> **Records supplied**:
######
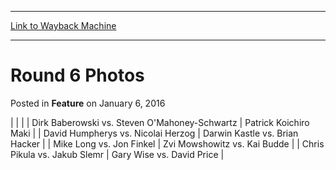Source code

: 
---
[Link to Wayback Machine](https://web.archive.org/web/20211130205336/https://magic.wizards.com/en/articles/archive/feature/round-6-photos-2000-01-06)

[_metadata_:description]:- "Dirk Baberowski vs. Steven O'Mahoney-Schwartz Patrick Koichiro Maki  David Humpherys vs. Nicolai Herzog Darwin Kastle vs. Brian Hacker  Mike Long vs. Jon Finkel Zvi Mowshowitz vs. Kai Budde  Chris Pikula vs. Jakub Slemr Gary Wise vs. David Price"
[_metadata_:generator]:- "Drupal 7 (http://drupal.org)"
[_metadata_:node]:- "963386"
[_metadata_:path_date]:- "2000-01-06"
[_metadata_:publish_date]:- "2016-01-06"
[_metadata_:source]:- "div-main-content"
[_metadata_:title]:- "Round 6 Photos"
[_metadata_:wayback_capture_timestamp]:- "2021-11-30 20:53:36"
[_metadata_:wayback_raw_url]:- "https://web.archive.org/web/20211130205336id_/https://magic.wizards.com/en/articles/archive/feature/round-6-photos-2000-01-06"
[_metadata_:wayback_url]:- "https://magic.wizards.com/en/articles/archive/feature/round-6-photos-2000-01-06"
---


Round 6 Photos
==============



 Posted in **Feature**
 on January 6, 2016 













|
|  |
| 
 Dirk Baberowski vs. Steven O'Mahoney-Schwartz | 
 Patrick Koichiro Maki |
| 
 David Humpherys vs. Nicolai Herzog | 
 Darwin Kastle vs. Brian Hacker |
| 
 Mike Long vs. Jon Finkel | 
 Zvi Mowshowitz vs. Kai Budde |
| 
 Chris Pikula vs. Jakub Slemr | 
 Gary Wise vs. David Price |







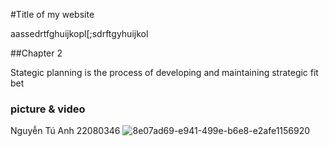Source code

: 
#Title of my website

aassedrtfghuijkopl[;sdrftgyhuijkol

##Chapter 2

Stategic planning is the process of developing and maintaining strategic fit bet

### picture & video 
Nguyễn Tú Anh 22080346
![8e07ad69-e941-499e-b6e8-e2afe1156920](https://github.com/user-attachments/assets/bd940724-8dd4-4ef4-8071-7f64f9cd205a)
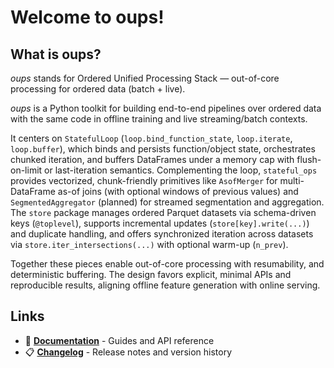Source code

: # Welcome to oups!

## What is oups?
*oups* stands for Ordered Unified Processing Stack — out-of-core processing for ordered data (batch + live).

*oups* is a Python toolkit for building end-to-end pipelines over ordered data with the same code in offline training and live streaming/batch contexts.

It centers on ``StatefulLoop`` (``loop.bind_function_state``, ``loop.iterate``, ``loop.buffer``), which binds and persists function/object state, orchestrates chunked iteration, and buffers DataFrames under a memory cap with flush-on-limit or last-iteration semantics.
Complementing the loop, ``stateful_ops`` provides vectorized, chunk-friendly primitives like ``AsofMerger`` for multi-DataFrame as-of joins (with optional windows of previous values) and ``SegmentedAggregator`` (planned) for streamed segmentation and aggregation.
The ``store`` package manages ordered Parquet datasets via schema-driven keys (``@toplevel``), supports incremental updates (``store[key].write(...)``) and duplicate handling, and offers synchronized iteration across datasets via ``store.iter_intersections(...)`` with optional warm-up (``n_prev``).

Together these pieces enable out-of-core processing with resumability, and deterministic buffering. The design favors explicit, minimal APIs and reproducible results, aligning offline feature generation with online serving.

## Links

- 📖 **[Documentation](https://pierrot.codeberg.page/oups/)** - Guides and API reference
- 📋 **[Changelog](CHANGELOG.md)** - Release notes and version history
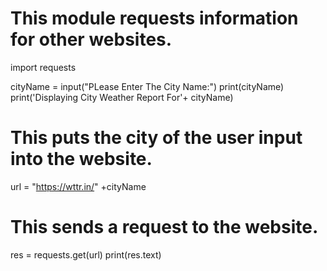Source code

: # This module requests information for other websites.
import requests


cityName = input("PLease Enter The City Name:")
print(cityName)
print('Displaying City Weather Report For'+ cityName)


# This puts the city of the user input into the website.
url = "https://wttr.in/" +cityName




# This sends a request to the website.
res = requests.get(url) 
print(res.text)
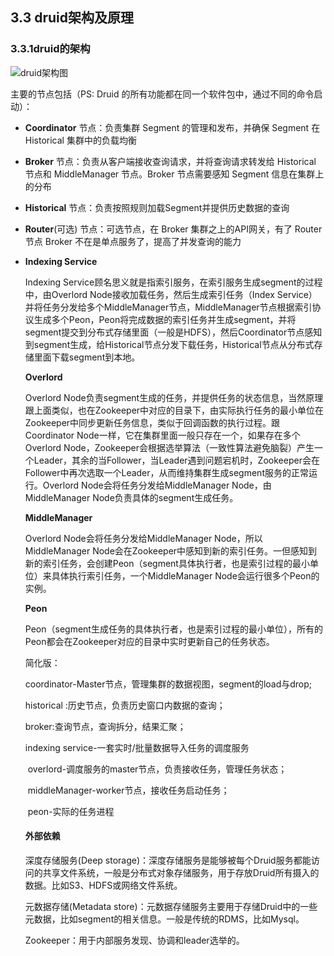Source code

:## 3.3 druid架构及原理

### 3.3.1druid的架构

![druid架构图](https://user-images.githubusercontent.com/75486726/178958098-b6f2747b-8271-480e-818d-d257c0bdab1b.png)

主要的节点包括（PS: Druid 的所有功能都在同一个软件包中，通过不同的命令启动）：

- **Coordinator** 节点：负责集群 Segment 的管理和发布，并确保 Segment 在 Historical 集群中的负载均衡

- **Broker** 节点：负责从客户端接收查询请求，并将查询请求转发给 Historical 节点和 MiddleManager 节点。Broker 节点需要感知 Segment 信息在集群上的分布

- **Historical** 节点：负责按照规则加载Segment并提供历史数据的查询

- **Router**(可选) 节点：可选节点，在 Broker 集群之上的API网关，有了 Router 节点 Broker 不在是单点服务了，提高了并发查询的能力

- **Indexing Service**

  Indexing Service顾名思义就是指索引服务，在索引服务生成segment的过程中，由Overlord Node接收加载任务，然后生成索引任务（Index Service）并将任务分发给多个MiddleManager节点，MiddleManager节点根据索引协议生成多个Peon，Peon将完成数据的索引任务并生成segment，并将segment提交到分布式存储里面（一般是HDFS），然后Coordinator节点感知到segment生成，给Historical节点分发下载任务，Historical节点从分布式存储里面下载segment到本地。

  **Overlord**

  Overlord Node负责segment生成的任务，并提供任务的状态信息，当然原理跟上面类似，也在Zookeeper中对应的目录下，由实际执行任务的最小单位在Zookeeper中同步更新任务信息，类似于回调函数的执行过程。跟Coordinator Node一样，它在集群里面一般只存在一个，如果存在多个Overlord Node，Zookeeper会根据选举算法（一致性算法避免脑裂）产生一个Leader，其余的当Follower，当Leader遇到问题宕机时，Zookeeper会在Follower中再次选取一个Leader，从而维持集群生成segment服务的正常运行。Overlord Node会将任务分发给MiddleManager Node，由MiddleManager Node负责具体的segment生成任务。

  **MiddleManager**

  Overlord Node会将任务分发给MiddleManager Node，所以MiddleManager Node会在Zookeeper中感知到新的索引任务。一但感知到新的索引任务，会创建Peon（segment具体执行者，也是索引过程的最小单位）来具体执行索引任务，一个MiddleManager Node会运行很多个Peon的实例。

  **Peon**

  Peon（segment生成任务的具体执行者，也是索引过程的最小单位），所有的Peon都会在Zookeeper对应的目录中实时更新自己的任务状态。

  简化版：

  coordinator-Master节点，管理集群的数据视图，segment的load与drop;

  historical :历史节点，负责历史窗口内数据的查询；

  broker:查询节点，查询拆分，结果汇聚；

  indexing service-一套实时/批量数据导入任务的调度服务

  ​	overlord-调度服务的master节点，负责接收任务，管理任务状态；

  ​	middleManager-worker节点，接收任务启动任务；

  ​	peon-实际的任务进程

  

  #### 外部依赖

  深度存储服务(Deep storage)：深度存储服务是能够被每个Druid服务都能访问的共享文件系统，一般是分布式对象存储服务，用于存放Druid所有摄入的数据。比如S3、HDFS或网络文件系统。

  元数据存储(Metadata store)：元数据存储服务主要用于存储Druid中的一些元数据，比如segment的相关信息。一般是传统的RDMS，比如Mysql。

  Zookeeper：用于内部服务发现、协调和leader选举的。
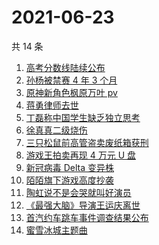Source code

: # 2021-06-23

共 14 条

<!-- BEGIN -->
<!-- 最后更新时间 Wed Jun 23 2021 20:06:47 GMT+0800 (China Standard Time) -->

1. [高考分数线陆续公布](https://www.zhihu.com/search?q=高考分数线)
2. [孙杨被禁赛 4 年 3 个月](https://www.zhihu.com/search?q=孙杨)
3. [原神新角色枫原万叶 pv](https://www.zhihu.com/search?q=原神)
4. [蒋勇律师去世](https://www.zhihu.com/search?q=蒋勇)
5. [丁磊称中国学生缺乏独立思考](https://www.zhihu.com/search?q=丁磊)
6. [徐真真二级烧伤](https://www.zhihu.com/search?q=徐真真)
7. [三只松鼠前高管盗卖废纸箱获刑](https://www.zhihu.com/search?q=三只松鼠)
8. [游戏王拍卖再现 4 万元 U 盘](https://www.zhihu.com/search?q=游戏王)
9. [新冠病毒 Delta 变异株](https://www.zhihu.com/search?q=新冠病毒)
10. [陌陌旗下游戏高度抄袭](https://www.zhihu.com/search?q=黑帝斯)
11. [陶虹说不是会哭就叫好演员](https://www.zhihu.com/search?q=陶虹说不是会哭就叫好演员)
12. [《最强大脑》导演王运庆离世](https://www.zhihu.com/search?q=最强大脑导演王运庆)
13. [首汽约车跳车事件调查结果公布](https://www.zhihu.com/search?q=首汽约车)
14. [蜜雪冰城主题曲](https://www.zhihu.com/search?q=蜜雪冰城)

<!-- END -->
######
> **Directions for this task**:
Some lines in the data above hold the string "oups". Find and copy each of them.

> **Expected answer**:
: # Welcome to oups!
## What is oups?
*oups* stands for Ordered Unified Processing Stack — out-of-core processing for ordered data (batch + live).
*oups* is a Python toolkit for building end-to-end pipelines over ordered data with the same code in offline training and live streaming/batch contexts.
- 📖 **[Documentation](https://pierrot.codeberg.page/oups/)** - Guides and API reference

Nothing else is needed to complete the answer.